Stored data

═══

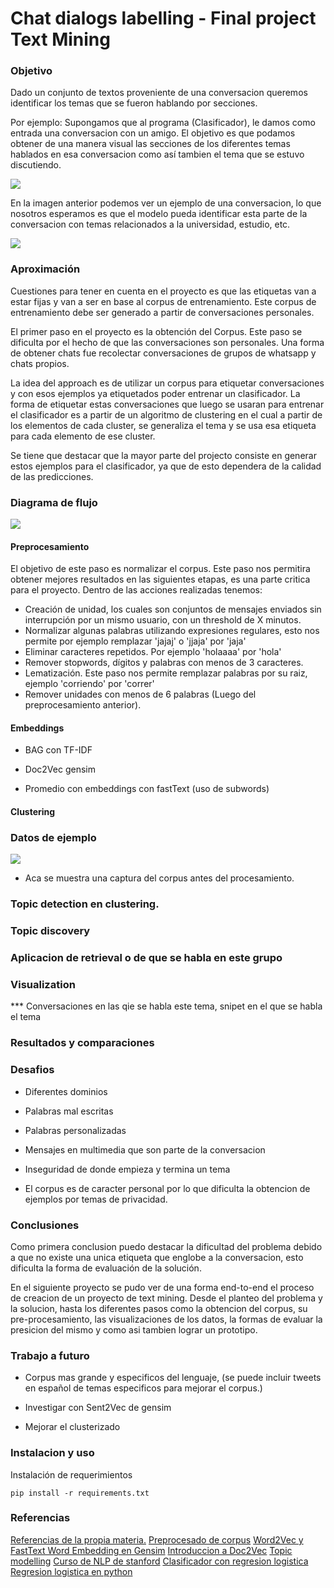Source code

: # Chat dialogs labelling - Final project Text Mining

### Objetivo

Dado un conjunto de textos proveniente de una conversacion queremos identificar los temas que se fueron hablando por secciones.

Por ejemplo: Supongamos que al programa (Clasificador), le damos como entrada una conversacion con un amigo. El objetivo es que podamos obtener de una manera visual las secciones de los diferentes temas hablados en esa conversacion como así tambien el tema que se estuvo discutiendo.

![](images/sample_nico.png)

En la imagen anterior podemos ver un ejemplo de una conversacion, lo que nosotros esperamos es que el modelo pueda identificar esta parte de la conversacion con temas relacionados a la universidad, estudio, etc.

![](images/sample_nico_labeled.png)

### Aproximación

Cuestiones para tener en cuenta en el proyecto es que las etiquetas van a estar fijas y van a ser en base al corpus de entrenamiento. Este corpus de entrenamiento debe ser generado a partir de conversaciones personales.

El primer paso en el proyecto es la obtención del Corpus. Este paso se dificulta por el hecho de que las conversaciones son personales. Una forma de obtener chats fue recolectar conversaciones de grupos de whatsapp y chats propios.

La idea del approach es de utilizar un corpus para etiquetar conversaciones y con esos ejemplos ya etiquetados poder entrenar un clasificador. La forma de etiquetar estas conversaciones que luego se usaran para entrenar el clasificador es a partir de un algoritmo de clustering en el cual a partir de los elementos de cada cluster, se generaliza el tema y se usa esa etiqueta para cada elemento de ese cluster.

Se tiene que destacar que la mayor parte del projecto consiste en generar estos ejemplos para el clasificador, ya que de esto dependera de la calidad de las predicciones.



### Diagrama de flujo

![](images/flujo.png)

#### Preprocesamiento

El objetivo de este paso es normalizar el corpus. Este paso nos permitira obtener mejores resultados en las siguientes etapas, es una parte critica para el proyecto. Dentro de las acciones realizadas tenemos:

*  Creación de unidad, los cuales son conjuntos de mensajes enviados sin interrupción por un mismo usuario, con un threshold de X minutos.
*  Normalizar algunas palabras utilizando expresiones regulares, esto nos permite por ejemplo remplazar 'jajaj' o 'jjaja' por 'jaja'
*  Eliminar caracteres repetidos. Por ejemplo 'holaaaa' por 'hola'
*  Remover stopwords, dígitos y palabras con menos de 3 caracteres.
*  Lematización. Este paso nos permite remplazar palabras por su raiz, ejemplo 'corriendo' por 'correr'
*  Remover unidades con menos de 6 palabras (Luego del preprocesamiento anterior).


#### Embeddings

* BAG con TF-IDF

* Doc2Vec gensim

* Promedio con embeddings con fastText (uso de subwords)

#### Clustering


### Datos de ejemplo

![](images/sample_chat.png)

- Aca se muestra una captura del corpus antes del procesamiento. 

### Topic detection en clustering.

### Topic discovery

### Aplicacion de retrieval o de que se habla en este grupo

### Visualization

*** Conversaciones en las qie se habla este tema, snipet en el que se habla el tema

### Resultados y comparaciones

### Desafios

* Diferentes dominios

* Palabras mal escritas

* Palabras personalizadas

* Mensajes en multimedia que son parte de la conversacion

* Inseguridad de donde empieza y termina un tema

* El corpus es de caracter personal por lo que dificulta la obtencion de ejemplos por temas de privacidad.

### Conclusiones

Como primera conclusion puedo destacar la dificultad del problema debido a que no existe una unica etiqueta que englobe a la conversacion, esto dificulta la forma de evaluación de la solución.

En el siguiente proyecto se pudo ver de una forma end-to-end el proceso de creacion de un proyecto de text mining. Desde el planteo del problema y la solucion, hasta los diferentes pasos como la obtencion del corpus, su pre-procesamiento, las visualizaciones de los datos, la formas de evaluar la presicion del mismo y como asi tambien lograr un prototipo.



### Trabajo a futuro

* Corpus mas grande y especificos del lenguaje, (se puede incluir tweets en español de temas especificos para mejorar el corpus.)

* Investigar con Sent2Vec de gensim

* Mejorar el clusterizado

### Instalacion y uso

Instalación de requerimientos

`pip install -r requirements.txt`

### Referencias

[Referencias de la propia materia.](https://sites.google.com/view/text-mining-2019/materiales?authuser=0)
[Preprocesado de corpus](https://kavita-ganesan.com/text-preprocessing-tutorial/#.XjU0mhMzYmp)
[Word2Vec y FastText Word Embedding en Gensim](https://towardsdatascience.com/word-embedding-with-word2vec-and-fasttext-a209c1d3e12c)
[Introduccion a Doc2Vec](https://medium.com/wisio/a-gentle-introduction-to-doc2vec-db3e8c0cce5e)
[Topic modelling](https://nlpforhackers.io/topic-modeling/)
[Curso de NLP de stanford](http://web.stanford.edu/class/cs224u/)
[Clasificador con regresion logistica](https://kavita-ganesan.com/news-classifier-with-logistic-regression-in-python/#.XjPCehMzYmo)
[Regresion logistica en python](https://towardsdatascience.com/logistic-regression-using-python-sklearn-numpy-mnist-handwriting-recognition-matplotlib-a6b31e2b166a)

═══

Pick out each line above that includes "regression" and show it.

THE COMPLETED TASK:
[Clasificador con regresion logistica](https://kavita-ganesan.com/news-classifier-with-logistic-regression-in-python/#.XjPCehMzYmo)
[Regresion logistica en python](https://towardsdatascience.com/logistic-regression-using-python-sklearn-numpy-mnist-handwriting-recognition-matplotlib-a6b31e2b166a)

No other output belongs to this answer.